Implications for Gene Therapy and Beyond
The significance of Kariko's work extends far beyond vaccines. Modified mRNA is now being developed as a delivery mechanism for an extraordinary range of therapeutic applications:
- Cancer immunotherapy: mRNA encoding tumor-specific antigens can train the immune system to attack cancer cells. BioNTech has multiple mRNA cancer vaccines in clinical trials.
- Protein replacement therapy: For genetic diseases caused by missing or defective proteins, mRNA can instruct cells to produce the correct version temporarily, without altering the genome.
- Gene editing delivery: Modified mRNA can be used to deliver CRISPR-Cas9 components into cells, providing transient expression of the editing machinery without the risks associated with DNA-based delivery vectors. This approach was used in the development of Casgevy.
- Epigenetic reprogramming: mRNA encoding Yamanaka factors or other reprogramming transcription factors could potentially be used to deliver rejuvenation therapies, leveraging the transient nature of mRNA expression to avoid the cancer risks of permanent genetic modification.
Recent Developments (2025–2026)
Following her 2023 Nobel Prize, Karikó has focused on education and expanding mRNA applications. In May 2025, she was elected to the US National Academy of Sciences and delivered the prestigious Mendel Lecture at the European Society of Human Genetics Annual Meeting on clinical applications of mRNA therapeutics. She also received the ASIMOV Prize in May 2025.
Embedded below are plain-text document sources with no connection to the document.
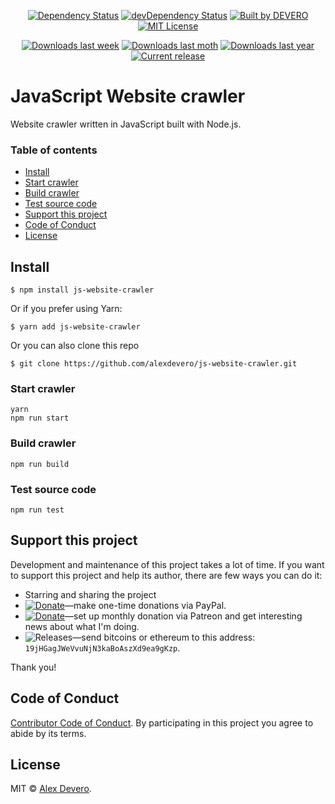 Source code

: ﻿<p align="center"> 
  <a href="https://david-dm.org/alexdevero/js-website-crawler"><img alt="Dependency Status" src="https://david-dm.org/alexdevero/js-website-crawler.svg?style=flat"></a>
  <a href="https://david-dm.org/alexdevero/js-website-crawler?type=dev"><img alt="devDependency Status" src="https://david-dm.org/alexdevero/js-website-crawler/dev-status.svg?style=flat"></a>
  <a href="https://alexdevero.com"><img alt="Built by DEVERO" src="https://img.shields.io/badge/built%20by-DEVERO-brightgreen.svg?colorB=d30320"></a>
  <a href="http://opensource.org/licenses/MIT"><img alt="MIT License" src="https://img.shields.io/npm/l/express.svg"></a>
</p>

<p align="center">
  <a href="https://www.npmjs.com/package/js-website-crawler"><img alt="Downloads last week" src="https://img.shields.io/npm/dw/localeval.svg"></a>
  <a href="https://www.npmjs.com/package/js-website-crawler"><img alt="Downloads last moth" src="https://img.shields.io/npm/dm/localeval.svg"></a>
  <a href="https://www.npmjs.com/package/js-website-crawler"><img alt="Downloads last year" src="https://img.shields.io/npm/dy/localeval.svg"></a>
  <a href="https://github.com/alexdevero/js-website-crawler/releases"><img alt="Current release" src="https://img.shields.io/github/release/alexdevero/js-website-crawler.svg"></a>
</p>

# JavaScript Website crawler

Website crawler written in JavaScript built with Node.js.

### Table of contents

* [Install](#install)
* [Start crawler](#start-crawler)
* [Build crawler](#build-crawler)
* [Test source code](#test-source-code)
* [Support this project](#support-this-project)
* [Code of Conduct](#code-of-conduct)
* [License](#license)

## Install

```
$ npm install js-website-crawler
```
Or if you prefer using Yarn:
```
$ yarn add js-website-crawler
```

Or you can also clone this repo
```
$ git clone https://github.com/alexdevero/js-website-crawler.git
```

### Start crawler

```
yarn
npm run start
```

### Build crawler

```
npm run build
```

### Test source code

```
npm run test
```

## Support this project

<!-- This project is released as an open-source. If you need help with using this project, please ask and I will do my best reply to as soon as possible. You can use this project as you wish *for free*. Also, you can change the source code and redistribute it if you want. -->

Development and maintenance of this project takes a lot of time. If you want to support this project and help its author, there are few ways you can do it:

 - Starring and sharing the project
 - [![Donate](https://img.shields.io/badge/Donate-Paypal-brightgreen.svg?colorB=259cd2)](https://www.paypal.com/cgi-bin/webscr?cmd=_s-xclick&hosted_button_id=YKLGUUB34ASEL)—make one-time donations via PayPal.
 - [![Donate](https://img.shields.io/badge/Donate-Patreon-brightgreen.svg?colorB=f86213)](https://www.patreon.com/alexdevero)—set up monthly donation via Patreon and get interesting news about what I'm doing.
 - <img alt="Releases" src="https://img.shields.io/badge/Donate-Bitcoin-brightgreen.svg?colorB=fab915">—send bitcoins or ethereum to this address: `19jHGagJWeVvuNjN3kaBoAszXd9ea9gKzp`.

Thank you!

## Code of Conduct

[Contributor Code of Conduct](code-of-conduct.md). By participating in this project you agree to abide by its terms.

## License

MIT © [Alex Devero](https://alexdevero.com).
She left BioNTech in 2022 to devote more time to research and has since become a professor at the University of Szeged in Hungary while maintaining an adjunct professorship in neurosurgery at the University of Pennsylvania. Her focus has shifted toward advocating for broader mRNA applications beyond vaccines — including mRNA-based gene therapy, cancer immunotherapy, and protein replacement therapies.
Research Lab & Companies
- University of Szeged — Professor (Hungary)
- University of Pennsylvania — Adjunct Professor of Neurosurgery
- BioNTech — Former SVP (2013–2022, developed mRNA vaccine platform)
- Nobel Prize in Physiology or Medicine 2023 — shared with Drew Weissman
A Story of Persistence
Katalin Kariko's career arc -- from a small Hungarian town to a Nobel Prize, through decades of rejection and marginalization -- has become one of the defining narratives of modern science. It is a story about the importance of funding basic research even when its applications are not immediately apparent. It is a story about the costs of a scientific culture that rewards trend-following over originality. And it is a story about one scientist's refusal to abandon an idea that she knew, in her bones, was right.
The mRNA platform she helped create is still in its infancy. As delivery methods improve, as modified nucleoside chemistry advances, and as the intersection with gene editing tools like CRISPR deepens, the full impact of Kariko's work will unfold over decades. But even now, the verdict is clear: her persistence changed the world.